*** Opening of Material for the task ***

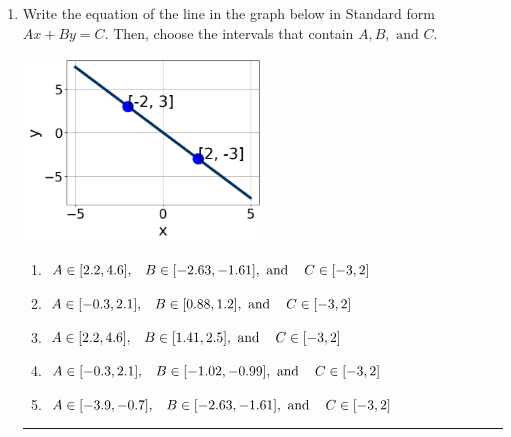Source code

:\documentclass[14pt]{extbook}
\newcommand{\litem}[1]{\item#1\hspace*{-1cm}\rule{\textwidth}{0.4pt}}
\begin{document}
\begin{enumerate}
\litem{
Write the equation of the line in the graph below in Standard form $Ax+By=C$. Then, choose the intervals that contain $A, B, \text{ and } C$.
\begin{center}
    \includegraphics[width=0.5\textwidth]{../Figures/linearGraphToStandardC.png}
\end{center}
\begin{enumerate}[label=\Alph*.]
\item \( A \in [2.2, 4.6], \hspace{3mm} B \in [-2.63, -1.61], \text{ and } \hspace{3mm} C \in [-3, 2] \)
\item \( A \in [-0.3, 2.1], \hspace{3mm} B \in [0.88, 1.2], \text{ and } \hspace{3mm} C \in [-3, 2] \)
\item \( A \in [2.2, 4.6], \hspace{3mm} B \in [1.41, 2.5], \text{ and } \hspace{3mm} C \in [-3, 2] \)
\item \( A \in [-0.3, 2.1], \hspace{3mm} B \in [-1.02, -0.99], \text{ and } \hspace{3mm} C \in [-3, 2] \)
\item \( A \in [-3.9, -0.7], \hspace{3mm} B \in [-2.63, -1.61], \text{ and } \hspace{3mm} C \in [-3, 2] \)


\end{enumerate}}
\end{enumerate}
\end{document}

*** Close of Material for the task ***

__Your instructions__. Could each line of the data be written out exactly, with no pictures included?

__Answer space__.
Source code

:\documentclass[14pt]{extbook}
\newcommand{\litem}[1]{\item#1\hspace*{-1cm}\rule{\textwidth}{0.4pt}}
\begin{document}
\begin{enumerate}
\litem{
Write the equation of the line in the graph below in Standard form $Ax+By=C$. Then, choose the intervals that contain $A, B, \text{ and } C$.
\begin{center}
    \includegraphics[width=0.5\textwidth]{../Figures/linearGraphToStandardC.png}
\end{center}
\begin{enumerate}[label=\Alph*.]
\item \( A \in [2.2, 4.6], \hspace{3mm} B \in [-2.63, -1.61], \text{ and } \hspace{3mm} C \in [-3, 2] \)
\item \( A \in [-0.3, 2.1], \hspace{3mm} B \in [0.88, 1.2], \text{ and } \hspace{3mm} C \in [-3, 2] \)
\item \( A \in [2.2, 4.6], \hspace{3mm} B \in [1.41, 2.5], \text{ and } \hspace{3mm} C \in [-3, 2] \)
\item \( A \in [-0.3, 2.1], \hspace{3mm} B \in [-1.02, -0.99], \text{ and } \hspace{3mm} C \in [-3, 2] \)
\item \( A \in [-3.9, -0.7], \hspace{3mm} B \in [-2.63, -1.61], \text{ and } \hspace{3mm} C \in [-3, 2] \)


\end{enumerate}}
\end{enumerate}
\end{document}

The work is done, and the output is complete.